Un article sur des expériences nutritionnelles effectuées sur des Autochtones a engendré une tempête médiatique.

par JEAN-FRANÇOIS VENNE | 21 AOÛT 13

Lorsque l’historien Ian Mosby propose un article aux administrateurs de la revue Histoire sociale/Social History, ceux-ci ne se doutent pas de la tempête médiatique qu’il engendrera ; un véritable défi de gestion les attend.

Le sujet avait de quoi alerter les médias. M. Mosby, chercheur postdoctoral à l’Université de Guelph, révèle dans son article qu’ entre 1942 et 1952, certains grands spécialistes canadiens de la nutrition, avec la collaboration de divers ministères fédéraux, ont fait des expériences sur les Autochtones dans leurs communautés et dans les pensionnats indiens. Des enfants ont vu leur ration de lait réduite de moitié pendant deux ans, d’autres ont été privés de vitamine B1, de fer et d’iode, en plus de voir leurs traitements dentaires suspendus, ceci sans leur consentement ni celui de leurs parents.

« Il s’agit d’une histoire tout à fait choquante que j’ai pu porter à l’attention du public grâce à mon article dans Histoire sociale/Social History.
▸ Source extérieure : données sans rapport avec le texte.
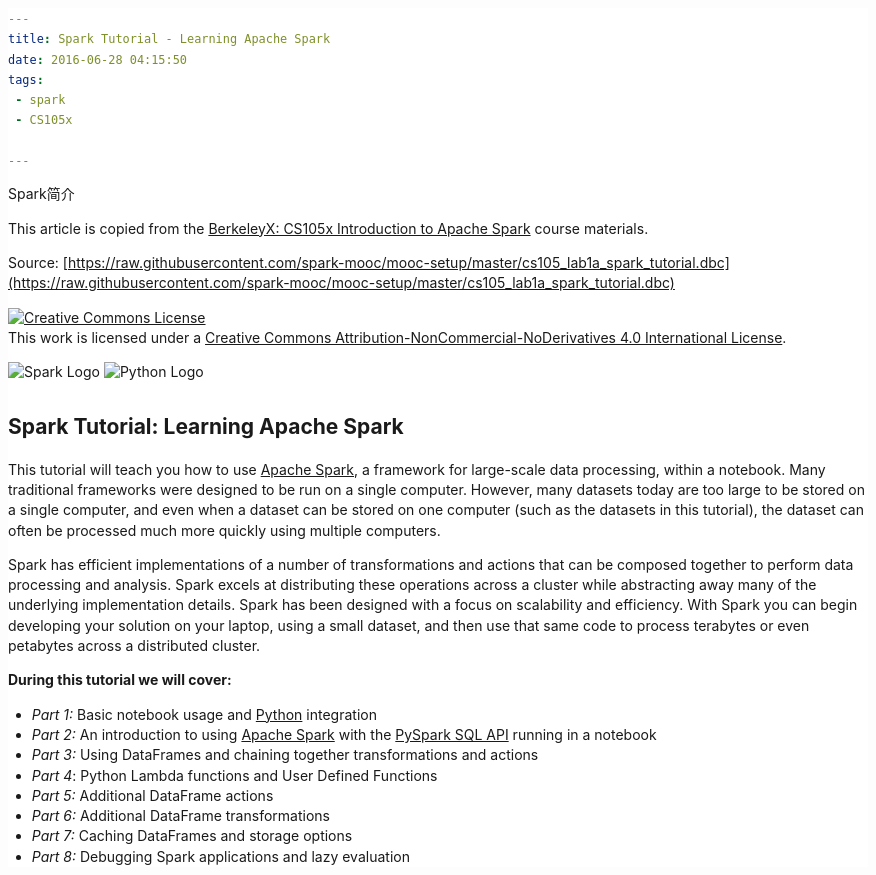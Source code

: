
 ```yaml
---
title: Spark Tutorial - Learning Apache Spark
date: 2016-06-28 04:15:50
tags:
 - spark
 - CS105x

---
```


Spark简介



This article is copied from the [BerkeleyX: CS105x Introduction to Apache Spark](https://courses.edx.org/courses/course-v1:BerkeleyX+CS105x+1T2016/info) course materials.

Source: 
[https://raw.githubusercontent.com/spark-mooc/mooc-setup/master/cs105_lab1a_spark_tutorial.dbc](https://raw.githubusercontent.com/spark-mooc/mooc-setup/master/cs105_lab1a_spark_tutorial.dbc)

<a rel="license" href="http://creativecommons.org/licenses/by-nc-nd/4.0/"><img alt="Creative Commons License" style="border-width:0" src="https://i.creativecommons.org/l/by-nc-nd/4.0/88x31.png" /></a><br />This work is licensed under a <a rel="license" href="http://creativecommons.org/licenses/by-nc-nd/4.0/">Creative Commons Attribution-NonCommercial-NoDerivatives 4.0 International License</a>.

![Spark Logo](http://spark-mooc.github.io/web-assets/images/ta_Spark-logo-small.png) ![Python Logo](http://spark-mooc.github.io/web-assets/images/python-logo-master-v3-TM-flattened_small.png)

## **Spark Tutorial: Learning Apache Spark**

This tutorial will teach you how to use [Apache Spark](http://spark.apache.org/), a framework for large-scale data processing, within a notebook. Many traditional frameworks were designed to be run on a single computer.  However, many datasets today are too large to be stored on a single computer, and even when a dataset can be stored on one computer (such as the datasets in this tutorial), the dataset can often be processed much more quickly using multiple computers.

Spark has efficient implementations of a number of transformations and actions that can be composed together to perform data processing and analysis.  Spark excels at distributing these operations across a cluster while abstracting away many of the underlying implementation details.  Spark has been designed with a focus on scalability and efficiency.  With Spark you can begin developing your solution on your laptop, using a small dataset, and then use that same code to process terabytes or even petabytes across a distributed cluster.

**During this tutorial we will cover:**

* *Part 1:* Basic notebook usage and [Python](https://docs.python.org/2/) integration
* *Part 2:* An introduction to using [Apache Spark](https://spark.apache.org/) with the [PySpark SQL API](http://spark.apache.org/docs/latest/api/python/pyspark.sql.html#pyspark-sql-module) running in a notebook
* *Part 3:* Using DataFrames and chaining together transformations and actions
* *Part 4*: Python Lambda functions and User Defined Functions
* *Part 5:* Additional DataFrame actions
* *Part 6:* Additional DataFrame transformations
* *Part 7:* Caching DataFrames and storage options
* *Part 8:* Debugging Spark applications and lazy evaluation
J’espère seulement que certains des survivants de ces expériences seront informés de ce que le gouvernement fédéral leur a fait sans leur consentement éclairé ou à leur insu », a déclaré M. Mosby.

L’indignation était facile à prévoir. Pourtant, Samy Khalid, directeur de la rédaction de la revue, admet ne pas avoir vu venir la tempête. « L’article a été écrit sous un angle historique, et ne visait pas à susciter une polémique », explique-t-il. Ni éditorial, ni revendicateur, l’article n’en a pas moins fait réagir l’ensemble du pays. L’auteur et le responsable du magazine se sont retrouvés pris d’assaut par les demandes d’entrevue et d’information. En à peine 24 heures, M. Mosby a fait une vingtaine d’entrevues dans différents médias. Et l’attention ne s’est pas relâchée dans les jours suivants.

Gérer l’attention

Peu habitué à gérer les demandes générées par une telle tempête médiatique, Samy Khalid a dû poser quelques gestes inhabituels. Il a d’abord émis un communiqué de presse (PDF), le premier de la revue en 45 ans d’existence.

Puis, il a pris la décision d’offrir l’article en accès libre pour un temps limité, une pratique qui deviendrait courante s’il n’en tenait qu’à lui. « Il est de plus en plus fréquent, en Europe et aux États-Unis, d’offrir les articles scientifiques en accès libre, lance-t-il. D’autant plus quand c’est le gouvernement, et donc le public, qui finance la recherche. Toutefois, cela pose pour nous l’épineux problème de la viabilité financière de la revue, dont le financement très limité obtenu de l’Université York et de l’Université d’Ottawa doit être complété par les revenus tirés des abonnements. »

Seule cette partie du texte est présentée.